The second issue is that vector databases are approximate. Especially when you increase the number of items, those billion scale claims, things start to fall apart but look okay. We have to throw more tricks into the mix such as quantising the vectors so they take up less space, perform two or even two level indexing by mixing and matching different algorithms. In effect, you get approximately similar items which again are good enough for most applications rather than the best item. For example, if we are recommending products to users, we might sometimes miss certain items depending on how the vectors are indexed and traversed during search. These gaps are closed with more software application side such as ensuring most popular products always appear together rather than relying on the neural network and the vector database to yield the desired search result.

As promised, here are some of the popular vector databases available. I’m obviously biased towards SemaDB as I worked on it and I think it offers a cleaner solution compared to the alternatives below:

  • SemaDB: is a fully hosted vector database solution with an easy-to-use RESTful API. It is designed to be developer-friendly and low-cost.
  • Pinecone: Pinecone is a cloud-hosted vector database that is easy to use and scales well. It is geared more towards enterprise and you have to rent resources which they then deploy on AWS or Google Cloud.
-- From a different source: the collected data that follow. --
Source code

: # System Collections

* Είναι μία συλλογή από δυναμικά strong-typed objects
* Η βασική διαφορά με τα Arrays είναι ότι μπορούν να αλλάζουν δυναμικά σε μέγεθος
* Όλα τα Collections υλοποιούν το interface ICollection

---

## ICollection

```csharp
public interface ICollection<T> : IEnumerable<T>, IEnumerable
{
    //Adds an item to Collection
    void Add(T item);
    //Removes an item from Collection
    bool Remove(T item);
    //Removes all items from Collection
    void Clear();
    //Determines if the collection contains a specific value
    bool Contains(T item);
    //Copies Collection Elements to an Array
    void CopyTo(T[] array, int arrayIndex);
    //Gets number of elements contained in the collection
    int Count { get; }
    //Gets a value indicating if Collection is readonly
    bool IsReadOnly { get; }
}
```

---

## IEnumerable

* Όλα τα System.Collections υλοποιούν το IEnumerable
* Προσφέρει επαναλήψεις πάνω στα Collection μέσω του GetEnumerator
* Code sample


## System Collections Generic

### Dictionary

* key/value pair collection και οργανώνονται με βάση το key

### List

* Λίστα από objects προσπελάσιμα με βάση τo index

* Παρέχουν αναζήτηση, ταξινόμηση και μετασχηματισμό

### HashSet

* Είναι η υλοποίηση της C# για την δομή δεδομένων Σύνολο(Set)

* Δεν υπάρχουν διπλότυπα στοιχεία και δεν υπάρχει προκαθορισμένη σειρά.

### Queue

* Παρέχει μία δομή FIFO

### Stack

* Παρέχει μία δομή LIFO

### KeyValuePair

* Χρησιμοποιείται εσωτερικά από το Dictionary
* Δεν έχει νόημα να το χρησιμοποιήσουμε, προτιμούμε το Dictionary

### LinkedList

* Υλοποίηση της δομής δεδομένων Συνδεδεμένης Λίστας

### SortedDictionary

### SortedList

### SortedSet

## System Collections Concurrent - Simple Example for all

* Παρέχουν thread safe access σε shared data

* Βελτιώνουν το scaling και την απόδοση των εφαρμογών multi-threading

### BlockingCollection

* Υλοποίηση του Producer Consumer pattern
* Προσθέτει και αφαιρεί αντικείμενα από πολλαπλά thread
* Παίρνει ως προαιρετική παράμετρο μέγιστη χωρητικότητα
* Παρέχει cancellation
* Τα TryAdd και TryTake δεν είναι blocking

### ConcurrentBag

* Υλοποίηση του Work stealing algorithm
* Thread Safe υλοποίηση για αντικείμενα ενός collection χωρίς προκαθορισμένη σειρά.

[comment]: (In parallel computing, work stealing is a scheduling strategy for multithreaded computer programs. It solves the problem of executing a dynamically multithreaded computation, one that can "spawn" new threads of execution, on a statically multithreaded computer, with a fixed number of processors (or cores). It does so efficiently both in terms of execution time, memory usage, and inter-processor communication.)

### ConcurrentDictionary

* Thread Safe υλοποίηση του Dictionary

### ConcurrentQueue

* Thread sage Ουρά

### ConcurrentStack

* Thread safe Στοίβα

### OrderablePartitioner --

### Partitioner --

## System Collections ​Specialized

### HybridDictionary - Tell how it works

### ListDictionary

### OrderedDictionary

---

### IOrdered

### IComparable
A bit cumbersome in my experience.
  • Milvus: Milvus is an open-source vector database that is highly scalable and performant. Their tech-stack has too many components to reliably manage by individuals, small teams and businesses. The hosted version can get quite expensive quickly.
  • Weaviate: is also an open-source vector database but require schema definitions. Similar to Pinecone, their hosted version is about renting resources on AWS and Google Cloud which can scale into oblivion.
  • FAISS: is a library for efficient similarity search and clustering over a collection of vectors. It can be used to build custom vector databases. It is actually really good but doesn’t have features such as updating points etc. It makes more sense if you have a specific problem in mind and can take full advantage of the research-level solutions this library provides.